Key areas include how long solutions have been in production, how often vendor's provide support/updates, how long hardware models remain supported before reaching end-of-life and whether the vendor has a clear upgrade path that doesn't require complete replacements.




2. Deployment and Zero-Touch Provisioning

What is Zero-Touch Provisioning?

For predicting project timelines, costs and the likelihood of configuration errors during rollout, understanding deployment complexity is essential. The more complex, the higher the likelihood for errors. On the flip side to this, with zero-touch provisioning an appliance can be shipped directly to a remote site, plugged in by non-technical staff, and automatically connect back to the central orchestrator to download its configuration - meaning that one-off human errors can be minimised by reducing repetitive tasks.

You should ask suppliers to describe their zero-touch provisioning process from appliance unboxing to production readiness, including fallback procedures if initial connectivity fails.




3. Configuration and Change Management

Configuration management determines how easily you can deploy policies consistently across hundreds of sites, make changes without causing outages and maintain an audit trail for compliance purposes.
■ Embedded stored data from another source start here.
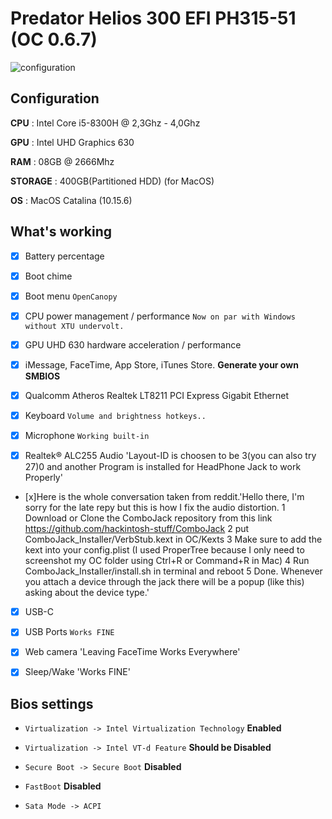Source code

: # Predator Helios 300 EFI PH315-51 (OC 0.6.7)

 ![configuration](https://i.ibb.co/4sM4tXr/Screenshot-2021-03-24-at-10-51-19-AM.png)

## Configuration
**CPU** : Intel Core i5-8300H @ 2,3Ghz - 4,0Ghz

**GPU** : Intel UHD Graphics 630 

**RAM** : 08GB @ 2666Mhz

**STORAGE** : 400GB(Partitioned HDD) (for MacOS)

**OS** : MacOS Catalina (10.15.6)

## What's working

- [x] Battery percentage

- [x] Boot chime

- [x] Boot menu `OpenCanopy` 

- [x] CPU power management / performance `Now on par with Windows without XTU undervolt.`

- [x] GPU UHD 630 hardware acceleration / performance 

- [x] iMessage, FaceTime, App Store, iTunes Store. **Generate your own SMBIOS**

- [x] Qualcomm Atheros Realtek LT8211 PCI Express Gigabit Ethernet 

- [x] Keyboard `Volume and brightness hotkeys..`

- [x] Microphone `Working built-in`

- [x] Realtek® ALC255 Audio 'Layout-ID is choosen to be 3(you can also try 27)0 and another Program is installed for HeadPhone Jack to work Properly'

- [x]Here is the whole conversation taken from reddit.'Hello there, I'm sorry for the late repy but this is how I fix the audio distortion.
 1 Download or Clone the ComboJack repository from this link https://github.com/hackintosh-stuff/ComboJack
 2 put ComboJack_Installer/VerbStub.kext in OC/Kexts
 3 Make sure to add the kext into your config.plist (I used ProperTree because I only need to screenshot my OC folder using Ctrl+R or Command+R in Mac)
 4 Run ComboJack_Installer/install.sh in terminal and reboot
 5 Done. Whenever you attach a device through the jack there will be a popup (like this) asking about the device type.' 

- [x] USB-C

- [x] USB Ports `Works FINE`

- [x] Web camera 'Leaving FaceTime Works Everywhere'

- [x] Sleep/Wake 'Works FINE'

## Bios settings

- `Virtualization -> Intel Virtualization Technology` **Enabled**

- `Virtualization -> Intel VT-d Feature` **Should be Disabled**

- `Secure Boot -> Secure Boot` **Disabled**

- `FastBoot` **Disabled**

- `Sata Mode -> ACPI`
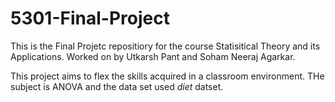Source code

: # 5301-Final-Project
This is the Final Projetc repositiory for the course Statisitical Theory and its Applications. Worked on by Utkarsh Pant and Soham Neeraj Agarkar.

This project aims to flex the skills acquired in a classroom environment. THe subject is ANOVA and the data set used _diet_ datset.  
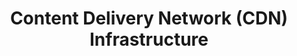 ---
title: Content Delivery Network (CDN) Infrastructure
slug: cdn-infrastructure
excerpt: Utiliser votre CDN Infrastructure avec OVHcloud
order: 11
---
For example, poor configuration management can lead to issues with inconsistencies between sites, increased operational overhead and introduces security risks.

One of the best ways to avoid these issues is through template-based configuration for similar site types and with version-controls/rollback capabilities. For this, ask how vendor's platforms handle template-based configuration for multiple similar sites and what approval/rollback mechanisms are available for policy changes?




4. Application-Aware Routing and Optimisation

Arguably the most-marketed SD-WAN capability, Application-Aware Routing (AAR) is essential for providing performance improvements to your business applications - however the quality of AAR varies significantly between vendors. You'll need to assess how each platform identifies applications beyond simple port and protocol inspection, whether it can distinguish between different SaaS applications using the same cloud infrastructure and how quickly it detects and responds to path degradation.




5. Network Segmentation

Segmentation should be in a mainstay in any given network system as it helps to minimise the impact of security incidents, meet compliance requirements and simplify policy management. You should ask potential vendors to describe their segmentation capabilities including maximum segments per device, how inter-segment traffic is handled and whether policies can be enforced consistently across branch, data centre and cloud environments.




6. Underlay Independence

The different underlay types that SD-WAN can support.

Regardless of which vendor you choose, you'll want to know which underlays your chosen SD-WAN will work with. Underlay independence means the SD-WAN platform can work across any underlay, whether that's MPLS, broadband, 4G/5G, or satellite - meaning you're not locked into specific carriers or transport types and can optimise costs by using the most appropriate connectivity for each site.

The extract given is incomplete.